Participants were diagnosed by the Schedules for Clinical Assessment in Neuropsychiatry [SCAN] and assessed through the Composite International Diagnostic Interview [20] (CIDI; section on alcohol consumption) for their pattern of alcohol abuse, potential major life problems related to alcohol consumption and the occurrence of withdrawal symptoms in the past. All data pertaining to alcohol use were self-reported but in order to ascertain accuracy of information a relative was also interviewed to corroborate current status and psychiatric history. Furthermore, sociodemographic data (age, socioeconomic status, marital status, level of education) and previous psychiatric history (pre-existent diagnosis, medication, number of hospitalizations) were recorded. Symptoms of depression and anxiety were assessed with the Hamilton Depression Rating Scale (HDRS) [21] and the Hamilton Anxiety Rating Scale (HARS) [22]. Obsessive thoughts about alcohol use and compulsive behaviours toward drinking (facets of craving) were estimated with the Obsessive Compulsive Drinking Scale (OCDS) [23]. Overall functioning was assessed using the Global Assessment Scale (GAS) [24]. The severity of withdrawal symptoms was evaluated twice daily during the first week of alcohol withdrawal with a modified version of the Addiction Research Foundation Clinical Institute Withdrawal Assessment for Alcohol (CIWA-Ar) [25]. Adverse effects of treatment in both groups were monitored through an adapted version of the Systematic Assessment for Treatment Emergent Events (COMBINE SAFTEE) scale, which is a structured instrument for collecting adverse events adapted for clinical studies in the alcoholism field [26]. Assessments were done at three time points; initially within 48 h upon entering the program (time point 0) and subsequently at 21 ± 2 day intervals (time point 1 & 2) over the 4-6 week study period.

Statistical analysis

The number of subjects that entered into the final analysis was eighty-five (n = 85).
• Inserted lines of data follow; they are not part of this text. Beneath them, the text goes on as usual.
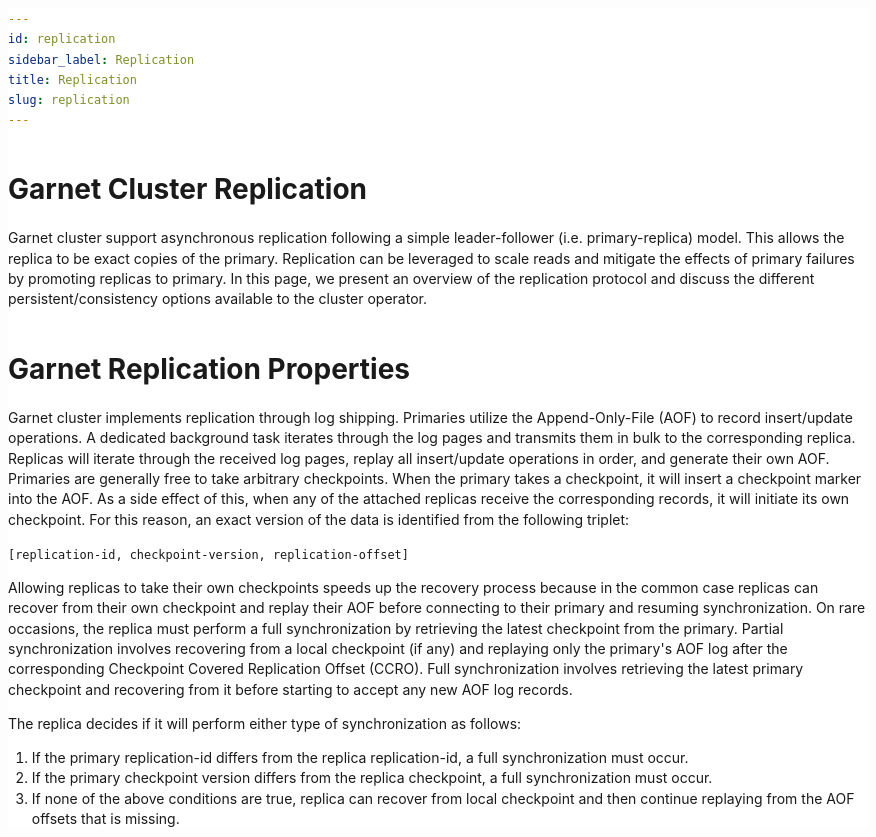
 ```yaml
---
id: replication
sidebar_label: Replication
title: Replication
slug: replication
---
```


# Garnet Cluster Replication

Garnet cluster support asynchronous replication following a simple leader-follower (i.e. primary-replica) model.
This allows the replica to be exact copies of the primary.
Replication can be leveraged to scale reads and mitigate the effects of primary failures by promoting replicas to primary.
In this page, we present an overview of the replication protocol and discuss the different persistent/consistency options available to the cluster operator.

# Garnet Replication Properties

Garnet cluster implements replication through log shipping.
Primaries utilize the Append-Only-File (AOF) to record insert/update operations.
A dedicated background task iterates through the log pages and transmits them in bulk to the corresponding replica.
Replicas will iterate through the received log pages, replay all insert/update operations in order, and generate their own AOF.
Primaries are generally free to take arbitrary checkpoints.
When the primary takes a checkpoint, it will insert a checkpoint marker into the AOF.
As a side effect of this, when any of the attached replicas receive the corresponding records, it will initiate its own checkpoint.
For this reason, an exact version of the data is identified from the following triplet:

``` bash
[replication-id, checkpoint-version, replication-offset]
```

Allowing replicas to take their own checkpoints speeds up the recovery process because in the common case replicas can recover from their own checkpoint and replay their AOF before connecting to their primary and resuming synchronization. 
On rare occasions, the replica must perform a full synchronization by retrieving the latest checkpoint from the primary.
Partial synchronization involves recovering from a local checkpoint (if any) and replaying only the primary's AOF log after the corresponding Checkpoint Covered Replication Offset (CCRO).
Full synchronization involves retrieving the latest primary checkpoint and recovering from it before starting to accept any new AOF log records.

The replica decides if it will perform either type of synchronization as follows:

1. If the primary replication-id differs from the replica replication-id, a full synchronization must occur.
2. If the primary checkpoint version differs from the replica checkpoint, a full synchronization must occur.
3. If none of the above conditions are true, replica can recover from local checkpoint and then continue replaying from the AOF offsets that is missing.

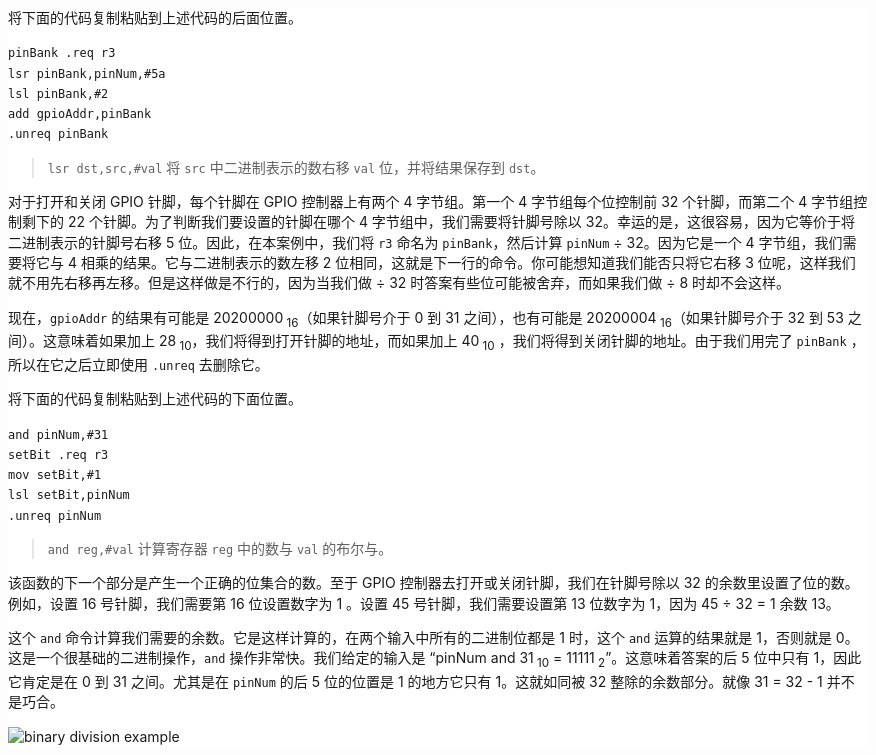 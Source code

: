 将下面的代码复制粘贴到上述代码的后面位置。



```
pinBank .req r3
lsr pinBank,pinNum,#5a
lsl pinBank,#2
add gpioAddr,pinBank
.unreq pinBank
```


> 
> `lsr dst,src,#val` 将 `src` 中二进制表示的数右移 `val` 位，并将结果保存到 `dst`。
> 
> 
> 


对于打开和关闭 GPIO 针脚，每个针脚在 GPIO 控制器上有两个 4 字节组。第一个 4 字节组每个位控制前 32 个针脚，而第二个 4 字节组控制剩下的 22 个针脚。为了判断我们要设置的针脚在哪个 4 字节组中，我们需要将针脚号除以 32。幸运的是，这很容易，因为它等价于将二进制表示的针脚号右移 5 位。因此，在本案例中，我们将 `r3` 命名为 `pinBank`，然后计算 `pinNum` ÷ 32。因为它是一个 4 字节组，我们需要将它与 4 相乘的结果。它与二进制表示的数左移 2 位相同，这就是下一行的命令。你可能想知道我们能否只将它右移 3 位呢，这样我们就不用先右移再左移。但是这样做是不行的，因为当我们做 ÷ 32 时答案有些位可能被舍弃，而如果我们做 ÷ 8 时却不会这样。


现在，`gpioAddr` 的结果有可能是 20200000<sub> 16</sub>（如果针脚号介于 0 到 31 之间），也有可能是 20200004<sub> 16</sub>（如果针脚号介于 32 到 53 之间）。这意味着如果加上 28<sub> 10</sub>，我们将得到打开针脚的地址，而如果加上 40<sub> 10</sub> ，我们将得到关闭针脚的地址。由于我们用完了 `pinBank` ，所以在它之后立即使用 `.unreq` 去删除它。


将下面的代码复制粘贴到上述代码的下面位置。



```
and pinNum,#31
setBit .req r3
mov setBit,#1
lsl setBit,pinNum
.unreq pinNum
```


> 
> `and reg,#val` 计算寄存器 `reg` 中的数与 `val` 的布尔与。
> 
> 
> 


该函数的下一个部分是产生一个正确的位集合的数。至于 GPIO 控制器去打开或关闭针脚，我们在针脚号除以 32 的余数里设置了位的数。例如，设置 16 号针脚，我们需要第 16 位设置数字为 1 。设置 45 号针脚，我们需要设置第 13 位数字为 1，因为 45 ÷ 32 = 1 余数 13。


这个 `and` 命令计算我们需要的余数。它是这样计算的，在两个输入中所有的二进制位都是 1 时，这个 `and` 运算的结果就是 1，否则就是 0。这是一个很基础的二进制操作，`and` 操作非常快。我们给定的输入是 “pinNum and 31<sub> 10</sub> = 11111<sub> 2</sub>”。这意味着答案的后 5 位中只有 1，因此它肯定是在 0 到 31 之间。尤其是在 `pinNum` 的后 5 位的位置是 1 的地方它只有 1。这就如同被 32 整除的余数部分。就像 31 = 32 - 1 并不是巧合。


![binary division example](/data/attachment/album/201902/08/230000ps9989cmnb8lrs0y.png)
Independent samples t-tests were used to evaluate differences between groups in terms of symptoms of depression, anxiety, global functioning and obsessive-compulsive drinking scores at the different time points. Within groups differences were estimated with repeated measures analysis of variance (RMANOVA). For all reported values the means (± SD) were calculated. Chi-square statistics were used to compare categorical variables, as appropriate. Cox proportional hazards model was used to estimate the hazard ratio (HR) of achieving 16 weeks of continuous abstinence and the Kaplan-Meier method was applied to calculate the cumulative probability function of reaching 16 weeks of abstinence for the topiramate and the control group. The log-rank test was used to compare the cumulative probability functions. The proportional hazard assumption of Cox model was assessed through the appropriate graph. All tests were two-tailed with statistical significance set at p < 0.05. Data analysis was performed using the SPSS statistical software package (SPSS Inc. Chicago, IL, USA).

Results

No significant differences were observed between the control and topiramate group in terms of their sociodemographic characteristics, as well as the variables related to alcohol abuse history and withdrawal symptoms during the first week of abstinence (Table 1). As regards psychopathological symptoms both groups had similarly high scores on the HDRS, HARS and OCDS, and low GAS scores upon admission (time 0), which represent a serious psychosocial impairment. A marked improvement on all these measures was observed in the two subsequent assessments (time 1 & time 2) in both study groups [depression (p < 0.01), anxiety (p < 0.01), and obsessive-compulsive drinking symptoms (p < 0.01)]. However, subjects on topiramate did significantly better than controls concerning mood improvement, i.e., anxiety and depression (p < 0.05), and craving as well (p < 0.01) (Table 2).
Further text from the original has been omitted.